Available data:
*** Block opens ***

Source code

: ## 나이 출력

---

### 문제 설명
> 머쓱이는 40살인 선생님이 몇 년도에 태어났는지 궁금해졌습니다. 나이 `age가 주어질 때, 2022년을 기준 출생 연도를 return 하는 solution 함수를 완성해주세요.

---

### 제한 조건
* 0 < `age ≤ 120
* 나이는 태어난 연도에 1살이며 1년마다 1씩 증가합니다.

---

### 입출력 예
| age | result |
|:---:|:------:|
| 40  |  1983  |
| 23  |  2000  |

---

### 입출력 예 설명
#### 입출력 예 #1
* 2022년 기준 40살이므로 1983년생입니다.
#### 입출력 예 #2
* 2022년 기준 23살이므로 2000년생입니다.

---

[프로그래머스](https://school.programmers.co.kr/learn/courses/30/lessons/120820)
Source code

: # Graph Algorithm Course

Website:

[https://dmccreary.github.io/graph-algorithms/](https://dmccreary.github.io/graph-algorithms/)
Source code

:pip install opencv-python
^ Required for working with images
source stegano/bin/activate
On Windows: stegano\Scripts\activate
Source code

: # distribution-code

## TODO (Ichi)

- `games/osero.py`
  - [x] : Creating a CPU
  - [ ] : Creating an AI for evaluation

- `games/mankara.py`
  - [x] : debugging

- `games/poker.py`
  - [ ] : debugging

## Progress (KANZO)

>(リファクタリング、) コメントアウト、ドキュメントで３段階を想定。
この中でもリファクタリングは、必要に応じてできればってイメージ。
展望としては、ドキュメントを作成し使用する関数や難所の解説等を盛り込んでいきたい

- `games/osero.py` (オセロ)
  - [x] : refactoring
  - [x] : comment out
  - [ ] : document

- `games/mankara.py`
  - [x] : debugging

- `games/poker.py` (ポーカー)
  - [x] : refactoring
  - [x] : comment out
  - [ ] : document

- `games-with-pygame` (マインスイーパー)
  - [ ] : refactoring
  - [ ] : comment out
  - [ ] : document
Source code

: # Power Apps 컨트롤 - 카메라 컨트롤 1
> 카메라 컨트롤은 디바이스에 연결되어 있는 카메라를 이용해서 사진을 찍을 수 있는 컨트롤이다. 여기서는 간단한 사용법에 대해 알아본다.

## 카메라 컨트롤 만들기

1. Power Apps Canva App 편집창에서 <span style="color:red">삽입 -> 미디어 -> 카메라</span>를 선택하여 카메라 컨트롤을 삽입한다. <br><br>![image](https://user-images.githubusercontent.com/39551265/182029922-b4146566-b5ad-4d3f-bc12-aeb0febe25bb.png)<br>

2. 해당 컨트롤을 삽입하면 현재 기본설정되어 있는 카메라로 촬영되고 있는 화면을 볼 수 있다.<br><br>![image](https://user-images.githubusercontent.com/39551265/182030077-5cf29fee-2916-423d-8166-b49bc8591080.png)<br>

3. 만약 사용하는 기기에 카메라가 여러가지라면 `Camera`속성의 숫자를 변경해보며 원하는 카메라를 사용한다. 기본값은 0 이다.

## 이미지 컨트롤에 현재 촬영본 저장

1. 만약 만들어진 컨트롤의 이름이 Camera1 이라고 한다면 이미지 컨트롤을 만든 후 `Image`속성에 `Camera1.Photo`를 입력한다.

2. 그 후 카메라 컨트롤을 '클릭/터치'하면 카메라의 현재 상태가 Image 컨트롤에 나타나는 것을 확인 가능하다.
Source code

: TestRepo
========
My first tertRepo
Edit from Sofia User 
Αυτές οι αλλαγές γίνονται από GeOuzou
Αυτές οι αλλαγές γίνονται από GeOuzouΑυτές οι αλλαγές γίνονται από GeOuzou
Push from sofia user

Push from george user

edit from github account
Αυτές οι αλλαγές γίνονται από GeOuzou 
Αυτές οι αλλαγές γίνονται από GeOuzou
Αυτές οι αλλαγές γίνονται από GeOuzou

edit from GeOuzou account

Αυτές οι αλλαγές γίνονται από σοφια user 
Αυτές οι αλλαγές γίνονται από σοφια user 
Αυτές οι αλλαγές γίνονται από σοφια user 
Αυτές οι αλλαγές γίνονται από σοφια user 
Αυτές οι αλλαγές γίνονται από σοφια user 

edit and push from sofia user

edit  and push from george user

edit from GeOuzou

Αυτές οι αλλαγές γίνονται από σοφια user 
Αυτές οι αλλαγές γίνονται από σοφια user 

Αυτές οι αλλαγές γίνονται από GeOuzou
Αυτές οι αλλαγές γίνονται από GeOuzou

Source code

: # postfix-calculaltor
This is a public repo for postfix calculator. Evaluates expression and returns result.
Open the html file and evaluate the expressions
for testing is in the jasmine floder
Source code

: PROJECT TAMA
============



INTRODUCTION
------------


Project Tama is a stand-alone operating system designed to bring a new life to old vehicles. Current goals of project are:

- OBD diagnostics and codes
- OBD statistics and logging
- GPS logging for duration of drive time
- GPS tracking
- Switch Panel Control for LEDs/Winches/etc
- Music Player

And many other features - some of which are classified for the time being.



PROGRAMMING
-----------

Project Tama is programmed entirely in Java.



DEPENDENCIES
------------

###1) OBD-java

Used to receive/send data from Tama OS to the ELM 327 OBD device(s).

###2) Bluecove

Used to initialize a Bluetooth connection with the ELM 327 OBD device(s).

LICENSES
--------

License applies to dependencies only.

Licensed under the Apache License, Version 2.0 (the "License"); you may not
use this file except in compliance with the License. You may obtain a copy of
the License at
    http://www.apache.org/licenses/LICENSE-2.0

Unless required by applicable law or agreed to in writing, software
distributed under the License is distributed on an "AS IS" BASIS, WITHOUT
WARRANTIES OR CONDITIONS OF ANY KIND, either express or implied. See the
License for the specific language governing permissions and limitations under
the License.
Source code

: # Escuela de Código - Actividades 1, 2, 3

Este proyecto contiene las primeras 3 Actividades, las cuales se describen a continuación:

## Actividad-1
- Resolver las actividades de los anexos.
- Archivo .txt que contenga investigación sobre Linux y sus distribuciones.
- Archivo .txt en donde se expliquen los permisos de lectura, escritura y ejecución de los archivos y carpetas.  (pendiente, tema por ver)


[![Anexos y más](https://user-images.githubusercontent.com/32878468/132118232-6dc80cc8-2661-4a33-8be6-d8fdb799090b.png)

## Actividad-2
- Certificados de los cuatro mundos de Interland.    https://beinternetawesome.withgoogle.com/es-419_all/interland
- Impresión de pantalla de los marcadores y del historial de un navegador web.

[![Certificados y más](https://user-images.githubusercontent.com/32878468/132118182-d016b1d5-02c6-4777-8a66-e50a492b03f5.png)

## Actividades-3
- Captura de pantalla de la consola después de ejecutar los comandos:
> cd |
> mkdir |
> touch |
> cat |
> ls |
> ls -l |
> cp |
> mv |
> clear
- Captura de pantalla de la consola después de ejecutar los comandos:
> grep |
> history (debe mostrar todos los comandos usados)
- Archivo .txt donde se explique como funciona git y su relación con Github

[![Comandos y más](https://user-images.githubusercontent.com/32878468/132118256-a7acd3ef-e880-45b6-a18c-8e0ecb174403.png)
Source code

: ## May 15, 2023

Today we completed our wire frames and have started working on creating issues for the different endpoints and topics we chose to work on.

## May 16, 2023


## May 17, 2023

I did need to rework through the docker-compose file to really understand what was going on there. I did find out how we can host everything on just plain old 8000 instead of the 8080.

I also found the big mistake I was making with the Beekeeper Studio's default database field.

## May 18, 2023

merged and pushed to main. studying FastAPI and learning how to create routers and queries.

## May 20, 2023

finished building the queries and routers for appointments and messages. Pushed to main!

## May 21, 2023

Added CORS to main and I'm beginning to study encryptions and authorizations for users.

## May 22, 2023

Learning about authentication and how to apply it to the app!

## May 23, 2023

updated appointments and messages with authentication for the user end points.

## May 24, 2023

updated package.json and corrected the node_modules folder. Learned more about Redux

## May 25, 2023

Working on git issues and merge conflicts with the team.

*** Block closes ***

Required work: The whole listing above is to be reproduced without any slip.

Answer to this problem:
Source code

: ## 나이 출력

---

### 문제 설명
> 머쓱이는 40살인 선생님이 몇 년도에 태어났는지 궁금해졌습니다. 나이 `age가 주어질 때, 2022년을 기준 출생 연도를 return 하는 solution 함수를 완성해주세요.

---

### 제한 조건
* 0 < `age ≤ 120
* 나이는 태어난 연도에 1살이며 1년마다 1씩 증가합니다.

---

### 입출력 예
| age | result |
|:---:|:------:|
| 40  |  1983  |
| 23  |  2000  |

---

### 입출력 예 설명
#### 입출력 예 #1
* 2022년 기준 40살이므로 1983년생입니다.
#### 입출력 예 #2
* 2022년 기준 23살이므로 2000년생입니다.

---

[프로그래머스](https://school.programmers.co.kr/learn/courses/30/lessons/120820)
Source code

: # Graph Algorithm Course

Website:

[https://dmccreary.github.io/graph-algorithms/](https://dmccreary.github.io/graph-algorithms/)
Source code

:pip install opencv-python
^ Required for working with images
source stegano/bin/activate
On Windows: stegano\Scripts\activate
Source code

: # distribution-code

## TODO (Ichi)

- `games/osero.py`
  - [x] : Creating a CPU
  - [ ] : Creating an AI for evaluation

- `games/mankara.py`
  - [x] : debugging

- `games/poker.py`
  - [ ] : debugging

## Progress (KANZO)

>(リファクタリング、) コメントアウト、ドキュメントで３段階を想定。
この中でもリファクタリングは、必要に応じてできればってイメージ。
展望としては、ドキュメントを作成し使用する関数や難所の解説等を盛り込んでいきたい

- `games/osero.py` (オセロ)
  - [x] : refactoring
  - [x] : comment out
  - [ ] : document

- `games/mankara.py`
  - [x] : debugging

- `games/poker.py` (ポーカー)
  - [x] : refactoring
  - [x] : comment out
  - [ ] : document

- `games-with-pygame` (マインスイーパー)
  - [ ] : refactoring
  - [ ] : comment out
  - [ ] : document
Source code

: # Power Apps 컨트롤 - 카메라 컨트롤 1
> 카메라 컨트롤은 디바이스에 연결되어 있는 카메라를 이용해서 사진을 찍을 수 있는 컨트롤이다. 여기서는 간단한 사용법에 대해 알아본다.

## 카메라 컨트롤 만들기

1. Power Apps Canva App 편집창에서 <span style="color:red">삽입 -> 미디어 -> 카메라</span>를 선택하여 카메라 컨트롤을 삽입한다. <br><br>![image](https://user-images.githubusercontent.com/39551265/182029922-b4146566-b5ad-4d3f-bc12-aeb0febe25bb.png)<br>

2. 해당 컨트롤을 삽입하면 현재 기본설정되어 있는 카메라로 촬영되고 있는 화면을 볼 수 있다.<br><br>![image](https://user-images.githubusercontent.com/39551265/182030077-5cf29fee-2916-423d-8166-b49bc8591080.png)<br>

3. 만약 사용하는 기기에 카메라가 여러가지라면 `Camera`속성의 숫자를 변경해보며 원하는 카메라를 사용한다. 기본값은 0 이다.

## 이미지 컨트롤에 현재 촬영본 저장

1. 만약 만들어진 컨트롤의 이름이 Camera1 이라고 한다면 이미지 컨트롤을 만든 후 `Image`속성에 `Camera1.Photo`를 입력한다.

2. 그 후 카메라 컨트롤을 '클릭/터치'하면 카메라의 현재 상태가 Image 컨트롤에 나타나는 것을 확인 가능하다.
Source code

: TestRepo
========
My first tertRepo
Edit from Sofia User 
Αυτές οι αλλαγές γίνονται από GeOuzou
Αυτές οι αλλαγές γίνονται από GeOuzouΑυτές οι αλλαγές γίνονται από GeOuzou
Push from sofia user

Push from george user

edit from github account
Αυτές οι αλλαγές γίνονται από GeOuzou 
Αυτές οι αλλαγές γίνονται από GeOuzou
Αυτές οι αλλαγές γίνονται από GeOuzou

edit from GeOuzou account

Αυτές οι αλλαγές γίνονται από σοφια user 
Αυτές οι αλλαγές γίνονται από σοφια user 
Αυτές οι αλλαγές γίνονται από σοφια user 
Αυτές οι αλλαγές γίνονται από σοφια user 
Αυτές οι αλλαγές γίνονται από σοφια user 

edit and push from sofia user

edit  and push from george user

edit from GeOuzou

Αυτές οι αλλαγές γίνονται από σοφια user 
Αυτές οι αλλαγές γίνονται από σοφια user 

Αυτές οι αλλαγές γίνονται από GeOuzou
Αυτές οι αλλαγές γίνονται από GeOuzou

Source code

: # postfix-calculaltor
This is a public repo for postfix calculator. Evaluates expression and returns result.
Open the html file and evaluate the expressions
for testing is in the jasmine floder
Source code

: PROJECT TAMA
============



INTRODUCTION
------------


Project Tama is a stand-alone operating system designed to bring a new life to old vehicles. Current goals of project are:

- OBD diagnostics and codes
- OBD statistics and logging
- GPS logging for duration of drive time
- GPS tracking
- Switch Panel Control for LEDs/Winches/etc
- Music Player

And many other features - some of which are classified for the time being.



PROGRAMMING
-----------

Project Tama is programmed entirely in Java.



DEPENDENCIES
------------

###1) OBD-java

Used to receive/send data from Tama OS to the ELM 327 OBD device(s).

###2) Bluecove

Used to initialize a Bluetooth connection with the ELM 327 OBD device(s).

LICENSES
--------

License applies to dependencies only.

Licensed under the Apache License, Version 2.0 (the "License"); you may not
use this file except in compliance with the License. You may obtain a copy of
the License at
    http://www.apache.org/licenses/LICENSE-2.0

Unless required by applicable law or agreed to in writing, software
distributed under the License is distributed on an "AS IS" BASIS, WITHOUT
WARRANTIES OR CONDITIONS OF ANY KIND, either express or implied. See the
License for the specific language governing permissions and limitations under
the License.
Source code

: # Escuela de Código - Actividades 1, 2, 3

Este proyecto contiene las primeras 3 Actividades, las cuales se describen a continuación:

## Actividad-1
- Resolver las actividades de los anexos.
- Archivo .txt que contenga investigación sobre Linux y sus distribuciones.
- Archivo .txt en donde se expliquen los permisos de lectura, escritura y ejecución de los archivos y carpetas.  (pendiente, tema por ver)


[![Anexos y más](https://user-images.githubusercontent.com/32878468/132118232-6dc80cc8-2661-4a33-8be6-d8fdb799090b.png)

## Actividad-2
- Certificados de los cuatro mundos de Interland.    https://beinternetawesome.withgoogle.com/es-419_all/interland
- Impresión de pantalla de los marcadores y del historial de un navegador web.

[![Certificados y más](https://user-images.githubusercontent.com/32878468/132118182-d016b1d5-02c6-4777-8a66-e50a492b03f5.png)

## Actividades-3
- Captura de pantalla de la consola después de ejecutar los comandos:
> cd |
> mkdir |
> touch |
> cat |
> ls |
> ls -l |
> cp |
> mv |
> clear
- Captura de pantalla de la consola después de ejecutar los comandos:
> grep |
> history (debe mostrar todos los comandos usados)
- Archivo .txt donde se explique como funciona git y su relación con Github

[![Comandos y más](https://user-images.githubusercontent.com/32878468/132118256-a7acd3ef-e880-45b6-a18c-8e0ecb174403.png)
Source code

: ## May 15, 2023

Today we completed our wire frames and have started working on creating issues for the different endpoints and topics we chose to work on.

## May 16, 2023


## May 17, 2023

I did need to rework through the docker-compose file to really understand what was going on there. I did find out how we can host everything on just plain old 8000 instead of the 8080.

I also found the big mistake I was making with the Beekeeper Studio's default database field.

## May 18, 2023

merged and pushed to main. studying FastAPI and learning how to create routers and queries.

## May 20, 2023

finished building the queries and routers for appointments and messages. Pushed to main!

## May 21, 2023

Added CORS to main and I'm beginning to study encryptions and authorizations for users.

## May 22, 2023

Learning about authentication and how to apply it to the app!

## May 23, 2023

updated appointments and messages with authentication for the user end points.

## May 24, 2023

updated package.json and corrected the node_modules folder. Learned more about Redux

## May 25, 2023

Working on git issues and merge conflicts with the team.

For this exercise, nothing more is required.